As observed in figure 4, the 32x32 lattice at T=2 reached equilibrium after about 180000 steps, so the first ${\displaystyle N=200000}$ cycles were further chosen to be ignored when calculating the average (N was added as a class attribute):

def montecarlostep(self, T):
    
    "Runs a single Monte Carlo step and returns the energy and magnetisation of the system."

    energy = self.energy()

    #selecting the coordinates of the random spin
    random_i = np.random.choice(range(0, self.n_rows))
    random_j = np.random.choice(range(0, self.n_cols))
   
    new_il=copy.deepcopy(self)
   
    new_il.lattice[random_i,random_j]=-new_il.lattice[random_i,random_j] #a random spin is flipped
   
    en_difference = new_il.energy() - energy
    if en_difference<0:
        self.lattice=new_il.lattice
        energy=self.energy()
    else:
        #choosing a random number in the range [0,1)
        random_number = np.random.random()
        if random_number<=e**(-en_difference/T):
            self.lattice=new_il.lattice
            energy=self.energy()
        else:
            pass

    self.n_cycles += 1

    if self.n_cycles>self.N: 
        self.statistics()
    
    return self.energy(), self.magnetisation()

def statistics(self):

    "Calculates and returns the values for the averages of E, E*E, M, M*M, and the number of Monte Carlo steps that have been performed."
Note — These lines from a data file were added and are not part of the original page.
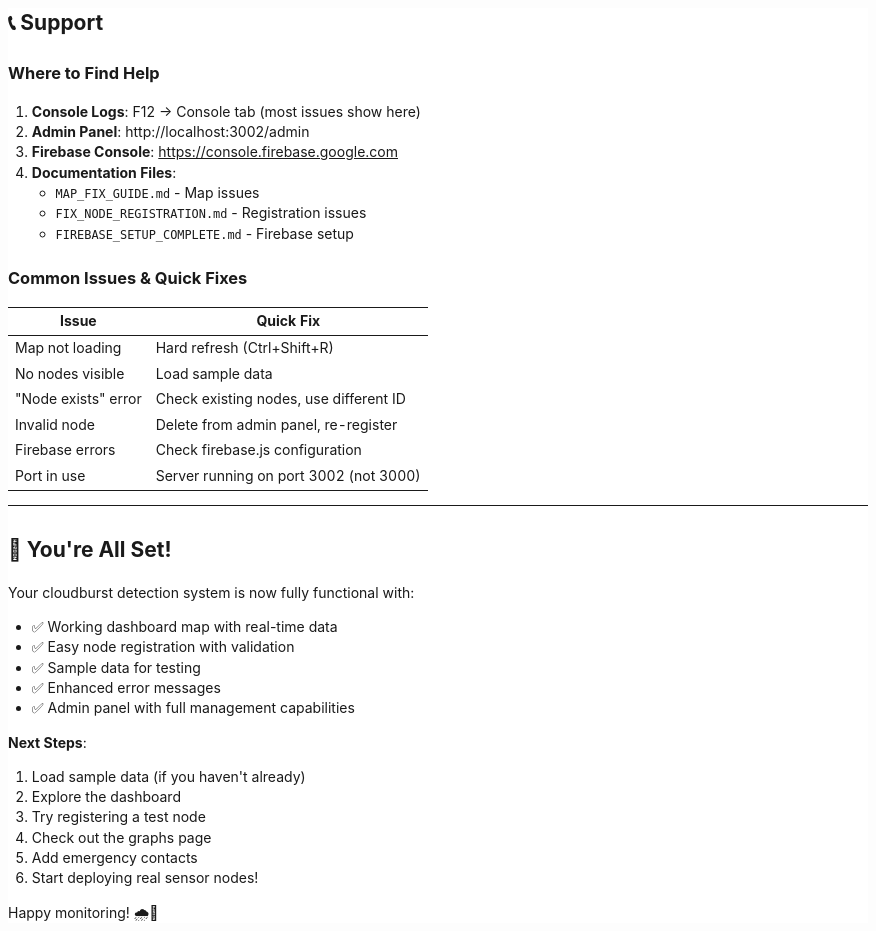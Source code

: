 
## 📞 Support

### Where to Find Help

1. **Console Logs**: F12 → Console tab (most issues show here)
2. **Admin Panel**: http://localhost:3002/admin
3. **Firebase Console**: https://console.firebase.google.com
4. **Documentation Files**:
   - `MAP_FIX_GUIDE.md` - Map issues
   - `FIX_NODE_REGISTRATION.md` - Registration issues
   - `FIREBASE_SETUP_COMPLETE.md` - Firebase setup

### Common Issues & Quick Fixes

| Issue | Quick Fix |
|-------|-----------|
| Map not loading | Hard refresh (Ctrl+Shift+R) |
| No nodes visible | Load sample data |
| "Node exists" error | Check existing nodes, use different ID |
| Invalid node | Delete from admin panel, re-register |
| Firebase errors | Check firebase.js configuration |
| Port in use | Server running on port 3002 (not 3000) |

---

## 🎉 You're All Set!

Your cloudburst detection system is now fully functional with:
- ✅ Working dashboard map with real-time data
- ✅ Easy node registration with validation
- ✅ Sample data for testing
- ✅ Enhanced error messages
- ✅ Admin panel with full management capabilities

**Next Steps**:
1. Load sample data (if you haven't already)
2. Explore the dashboard
3. Try registering a test node
4. Check out the graphs page
5. Add emergency contacts
6. Start deploying real sensor nodes!

Happy monitoring! 🌧️📡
    self.E=self.E+self.energy()
    self.E2=self.E2+self.energy()**2
    self.M=self.M+self.magnetisation()
    self.M2=self.M2+self.magnetisation()**2
   
    return self.E/(self.n_cycles-self.N),self.E2/(self.n_cycles-self.N),self.M/(self.n_cycles-self.N),self.M2/(self.n_cycles-self.N),self.n_cycles

Task 13

Use ILtemperaturerange.py to plot the average energy and magnetisation for each temperature, with error bars, for an ${\displaystyle 8\times 8}$ lattice. Use your initution and results from the script ILfinalframe.py to estimate how many cycles each simulation should be. The temperature range 0.25 to 5.0 is sufficient. Use as many temperature points as you feel necessary to illustrate the trend, but do not use a temperature spacing larger than 0.5. T NumPy function savetxt() stores your array of output data on disk — you will need it later. Save the file as 8x8.dat so that you know which lattice size it came from.
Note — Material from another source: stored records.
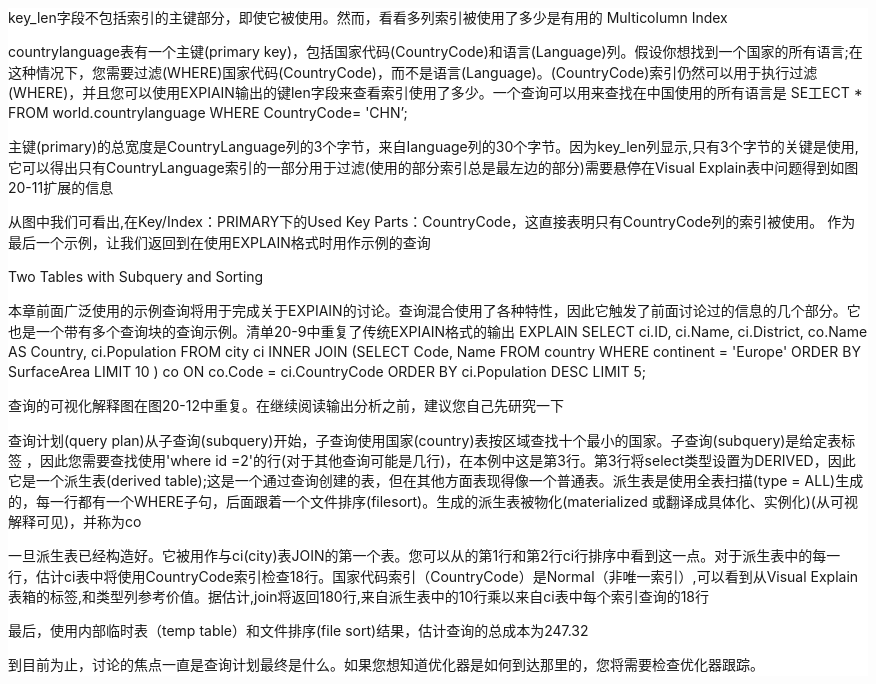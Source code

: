 key_len字段不包括索引的主键部分，即使它被使用。然而，看看多列索引被使用了多少是有用的
Multicolumn Index

countrylanguage表有一个主键(primary key)，包括国家代码(CountryCode)和语言(Language)列。假设你想找到一个国家的所有语言;在这种情况下，您需要过滤(WHERE)国家代码(CountryCode)，而不是语言(Language)。(CountryCode)索引仍然可以用于执行过滤(WHERE)，并且您可以使用EXPIAIN输出的键len字段来查看索引使用了多少。一个查询可以用来查找在中国使用的所有语言是
SE工ECT * FROM world.countrylanguage WHERE CountryCode= 'CHN’;

主键(primary)的总宽度是CountryLanguage列的3个字节，来自Ianguage列的30个字节。因为key_len列显示,只有3个字节的关键是使用,它可以得出只有CountryLanguage索引的一部分用于过滤(使用的部分索引总是最左边的部分)需要悬停在Visual Explain表中问题得到如图20-11扩展的信息

从图中我们可看出,在Key/Index：PRIMARY下的Used Key Parts：CountryCode，这直接表明只有CountryCode列的索引被使用。
作为最后一个示例，让我们返回到在使用EXPLAIN格式时用作示例的查询

Two Tables with Subquery and Sorting

本章前面广泛使用的示例查询将用于完成关于EXPIAIN的讨论。查询混合使用了各种特性，因此它触发了前面讨论过的信息的几个部分。它也是一个带有多个查询块的查询示例。清单20-9中重复了传统EXPIAIN格式的输出
EXPLAIN
       SELECT ci.ID, ci.Name, ci.District,
              co.Name AS Country, ci.Population
         FROM city ci
              INNER JOIN
                (SELECT Code, Name
                   FROM country
                  WHERE continent = 'Europe'
                  ORDER BY SurfaceArea
                  LIMIT 10
                ) co ON co.Code = ci.CountryCode
        ORDER BY ci.Population DESC
        LIMIT 5;


查询的可视化解释图在图20-12中重复。在继续阅读输出分析之前，建议您自己先研究一下

查询计划(query plan)从子查询(subquery)开始，子查询使用国家(country)表按区域查找十个最小的国家。子查询(subquery)是给定表标签 <derived2>，因此您需要查找使用'where id =2'的行(对于其他查询可能是几行)，在本例中这是第3行。第3行将select类型设置为DERIVED，因此它是一个派生表(derived table);这是一个通过查询创建的表，但在其他方面表现得像一个普通表。派生表是使用全表扫描(type = ALL)生成的，每一行都有一个WHERE子句，后面跟着一个文件排序(filesort)。生成的派生表被物化(materialized 或翻译成具体化、实例化)(从可视解释可见)，并称为co

一旦派生表已经构造好。它被用作与ci(city)表JOIN的第一个表。您可以从<derived2>的第1行和第2行ci行排序中看到这一点。对于派生表中的每一行，估计ci表中将使用CountryCode索引检查18行。国家代码索引（CountryCode）是Normal（非唯一索引）,可以看到从Visual Explain表箱的标签,和类型列参考价值。据估计,join将返回180行,来自派生表中的10行乘以来自ci表中每个索引查询的18行

最后，使用内部临时表（temp table）和文件排序(file sort)结果，估计查询的总成本为247.32

到目前为止，讨论的焦点一直是查询计划最终是什么。如果您想知道优化器是如何到达那里的，您将需要检查优化器跟踪。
from IsingLattice import *
from matplotlib import pylab as pl
import numpy as np

n_rows = 8
n_cols = 8
il = IsingLattice(n_rows, n_cols)
il.lattice = np.ones((n_rows, n_cols))
spins = n_rows*n_cols
runtime = 300000
times = range(runtime)
temps = np.arange(0.25, 5.0, 0.1)
energies = []
magnetisations = []
energies_error=[]
magnetisations_error=[]
energysq = []
magnetisationsq = []
for t in temps:
    en_array=[]
    magn_array=[]
    for i in times:
        if i % 100 == 0:
            print(t, i)
        energy, magnetisation = il.montecarlostep(t)
        en_array.append(energy)    #array of all the energies for a certain temperature
        magn_array.append(magnetisation)    #array of all the magnetisations for a certain temperature
    en_error=np.std(en_array,ddof=1)/len(en_array)**0.5    #energy error for the current temperature
    magn_error=np.std(magn_array,ddof=1)/len(magn_array)**0.5    #magnetisation error for the current temperature
    energies_error.append(en_error)    #array of all the energy errors
    magnetisations_error.append(magn_error)    #array of all the magnetisation errors

    aveE, aveE2, aveM, aveM2, n_cycles = il.statistics()
    energies.append(aveE)
    energysq.append(aveE2)
    magnetisations.append(aveM)
    magnetisationsq.append(aveM2)
    #reset the IL object for the next cycle
    il.E = 0.0
    il.E2 = 0.0
    il.M = 0.0
    il.M2 = 0.0
    il.n_cycles = 0
fig = pl.figure()
enerax = fig.add_subplot(2,1,1)
enerax.set_ylabel("Energy per spin")
enerax.set_xlabel("Temperature")
enerax.set_ylim([-2.1, 2.1])
magax = fig.add_subplot(2,1,2)
magax.set_ylabel("Magnetisation per spin")
magax.set_xlabel("Temperature")
magax.set_ylim([-1.1, 1.1])
enerax.errorbar(temps, np.array(energies)/spins,yerr=energies_error)    #errorbar instead of plot to add errorbars
magax.errorbar(temps, np.array(magnetisations)/spins,yerr=magnetisations_error)
pl.show()

final_data = np.column_stack((temps, energies, energysq, magnetisations, magnetisationsq))
np.savetxt("8x8.dat", final_data)

The simulation was run for a total of 300000 steps (out of which the first 200000 cycles were excluded from the averaging) and for temperatures between 0.25 and 5.00 in steps of 0.1.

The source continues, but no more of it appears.